Com razão o Sínodo para a África – observou o Papa – incluiu nas suas reflexões “rituais de reconciliação da tradição africana como lugares de aprendizagem e de preparação para a grande reconciliação que Deus dá no Sacramento da penitência. Esta reconciliação exige, porém, “o amplio átrio do reconhecimento da culpa e da humildade da penitência” – advertiu Bento XVI.
“Reconciliação é um conceito pré-político e uma realidade pré-política, que precisamente por isso é da máxima importância para a tarefa da própria política. Se não se criar nos corações a força da reconciliação, falta ao empenho político para a paz o (seu) pressuposto interior”.

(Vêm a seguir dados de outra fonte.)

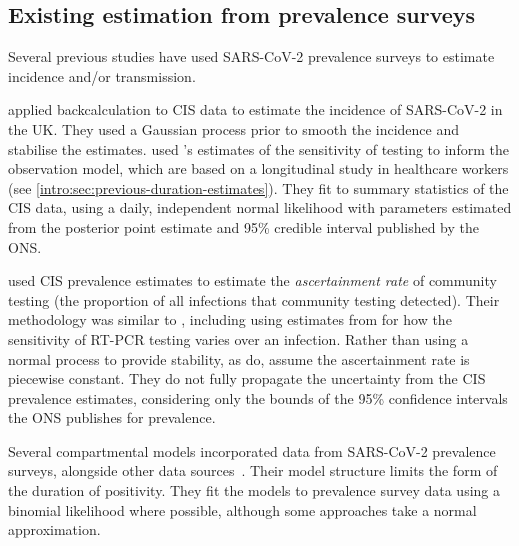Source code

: \documentclass[thesis.tex]{subfiles}
\begin{document}
\subsection{Existing estimation from prevalence surveys}

Several previous studies have used SARS-CoV-2 prevalence surveys to estimate incidence and/or transmission.

\Textcite{abbottCISincidence} applied backcalculation to CIS data to estimate the incidence of SARS-CoV-2 in the UK.
They used a Gaussian process prior to smooth the incidence and stabilise the estimates.
\Textcite{abbottCISincidence} used \textcite{hellewellPCRSensitivity}'s estimates of the sensitivity of testing to inform the observation model, which are based on a longitudinal study in healthcare workers (see \cref{intro:sec:previous-duration-estimates}).
They fit to summary statistics of the CIS data, using a daily, independent normal likelihood with parameters estimated from the posterior point estimate and 95\% credible interval published by the ONS.

\Textcite{colmanAscertainment} used CIS prevalence estimates to estimate the \emph{ascertainment rate} of community testing (the proportion of all infections that community testing detected).
Their methodology was similar to \textcite{abbottCISincidence}, including using estimates from \textcite{hellewellPCRSensitivity} for how the sensitivity of RT-PCR testing varies over an infection.
Rather than using a normal process to provide stability, as \textcite{abbottCISincidence} do, \textcite{colmanAscertainment} assume the ascertainment rate is piecewise constant.
They do not fully propagate the uncertainty from the CIS prevalence estimates, considering only the bounds of the 95\% confidence intervals the ONS publishes for prevalence.

Several compartmental models incorporated data from SARS-CoV-2 prevalence surveys, alongside other data sources~\autocite{daviesAssociation,ironsEstimating,knockKey,nicholsonImproving,pooleyEstimation,birrellRTM2}.
Their model structure limits the form of the duration of positivity. 
They fit the models to prevalence survey data using a binomial likelihood where possible, although some approaches take a normal approximation.
\end{document}
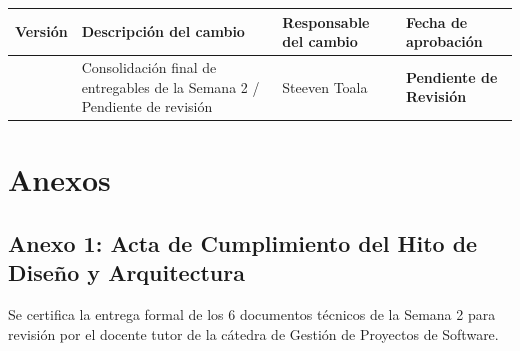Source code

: \documentclass[12pt,a4paper]{article}
\begin{document}
\noindent
\renewcommand{\arraystretch}{1.2}
\begin{tabularx}{\textwidth}{|>{\hsize=0.45\hsize\centering\arraybackslash}X|>{\hsize=1.55\hsize\raggedright\arraybackslash}X|>{\hsize=1.2\hsize\raggedright\arraybackslash}X|>{\hsize=0.8\hsize\centering\arraybackslash}X|}
    \hline
    \rowcolor{gray!20}
    \textbf{Versión} & \textbf{Descripción del cambio} & \textbf{Responsable del cambio} & \textbf{Fecha de aprobación} \\
    \hline
    1.0 & Consolidación final de entregables de la Semana 2 / Pendiente de revisión & Steeven Toala & \textbf{\textcolor{gray!90}{Pendiente de Revisión}} \\
    \hline
\end{tabularx}

\vspace{0.4cm}

\section{Anexos}
\subsection*{Anexo 1: Acta de Cumplimiento del Hito de Diseño y Arquitectura}
Se certifica la entrega formal de los 6 documentos técnicos de la Semana 2 para revisión por el docente tutor de la cátedra de Gestión de Proyectos de Software.
\end{document}
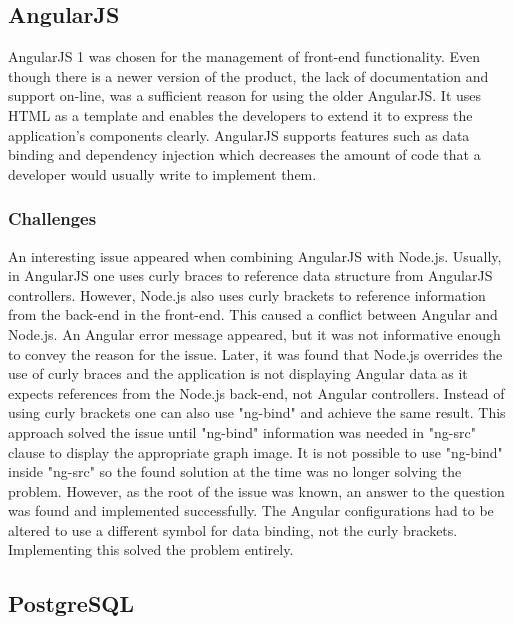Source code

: \documentclass{l4proj}
\begin{document}
\subsection{AngularJS}

AngularJS 1 was chosen for the management of front-end functionality. Even though there is a newer version of the product, the lack of documentation and support on-line, was a sufficient reason for using the older AngularJS. It uses HTML as a template and enables the developers to extend it to express the application's components clearly. AngularJS supports features such as data binding and dependency injection which decreases the amount of code that a developer would usually write to implement them. 

\subsubsection{Challenges}

An interesting issue appeared when combining AngularJS with Node.js. Usually, in AngularJS one uses curly braces to reference data structure from AngularJS controllers. However, Node.js also uses curly brackets to reference information from the back-end in the front-end. This caused a conflict between Angular and Node.js. An Angular error message appeared, but it was not informative enough to convey the reason for the issue. Later, it was found that Node.js overrides the use of curly braces and the application is not displaying Angular data as it expects references from the Node.js back-end, not Angular controllers. Instead of using curly brackets one can also use "ng-bind" and achieve the same result. This approach solved the issue until "ng-bind" information was needed in "ng-src" clause to display the appropriate graph image. It is not possible to use "ng-bind" inside "ng-src" so the found solution at the time was no longer solving the problem. However, as the root of the issue was known, an answer to the question was found and implemented successfully. The Angular configurations had to be altered to use a different symbol for data binding, not the curly brackets. Implementing this solved the problem entirely. 


\subsection{PostgreSQL}
\end{document}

A purificação interior do homem é condição essencial, preliminar, para a edificação da justiça e da paz – insistiu de novo o Papa, que logo sublinhou, porém, que “tal purificação e maturação interior para uma verdadeira humanidade não podem existir sem Deus”.
E foi neste contexto que Bento XVI passou a referir-se, longamente, à sua viagem à Terra Santa, neste ano 2009, agradecendo - antes de mais – ao Rei da Jordânia, ao governo de Israel e à Autoridade palestiniana o acolhimento dispensado e a possibilidade de celebrações litúrgicas públicas.
“Tudo o que se pode ver nestes países invoca reconciliação, justiça e paz. A visita a Yad Vashem significou um profundo e comovente encontro com a crueldade da culpa humana, com o ódio de uma ideologia cega que, sem qualquer justificação possível, entregou à morte milhões de pessoas, pretendendo em última análise expulsar do mundo também Deus, o Deus de Abraão, de Isaac e de Jacob, e o Deus de Jesus Cristo. / Trata-se, em primeiro lugar, de um monumento comemorativo contra o ódio, um premente apelo à purificação e ao perdão, ao amor”.
A visita a “este monumento à culpa humana” (observou o Papa) tornou “ainda mais importante a visita aos lugar da memória da fé, fazendo sobressair a sua inalterada actualidade”. Bento XVI aludiu ao seu “encontro com os lugares da salvação”, desde a igreja de Nazaré à gruta de Belém e ao lugar da crucifixão, perante o sepulcro vazio… “Foi como que tocar a história de Deus connosco”.
“A fé não é um mito. E história real, cujas marcas se podemos tocar de perto. Este realismo da fé faz-nos especialmente bem nas dificuldades do presente. Deus mostrou-se-nos verdadeiramente. Em Jesus Cristo, Ele fez-se verdadeiramente carne. Como Ressuscitado, Ele permanece verdadeiro Homem, abre continuamente a Deus a nossa humanidade e garante sempre o facto de que Deus é um Deus próximo”.
A concluir o seu longo e denso discurso à Cúria Romana, o Santo Padre fez ainda uma alusão à sua viagem à República Checa, país conhecido pelo elevado número de pessoas agnósticas ou mesmo ateias. Bento XVI aproveitou esta referência para sublinhar que “devemos ter a peito mesmo as pessoas que se declaram agnósticas ou ateias. “Quando falamos de nova evangelização, estas pessoas podem porventura assustar-nos, pelo facto de não se quererem considerar objecto de missão e de não renunciarem à sua liberdade de pensamento e de vontade.”
Como primeiro passo da evangelização – sublinhou o Papa, quase a concluir – há que manter viva a busca de Deus. “Devemos preocupar-nos em que o homem não ponha de lado a questão sobre Deus como questão essencial da existência”. Recordando a citação de Isaías feita por Jesus quando expulsa os vendilhões do Templo – “a minha Casa é casa de oração para todos os povos” – Bento XVI aludiu ao “pátio dos gentios” ao qual tinham acesso, no Templo de Jerusalém, quem quer que quisesse rezar ao Deus vivo, independentemente da sua origem e crença:
“Penso que a Igreja deveria também hoje manter uma espécie de pátio dos gentios onde os homens possam de algum modo estabelecer uma ligação com Deus, mesmo sem O conhecerem e sem terem conseguido aceder ao Seu mistério, ao serviço do qual existe a vida interna da Igreja. Ao diálogo com as religiões deveria acrescentar-se o diálogo com aqueles para os quais a religião é uma coisa alheia, para os quais Deus é desconhecido e que não quereriam permanecer simplesmente sem Deus, mas abordá-Lo ao menos como Desconhecido”.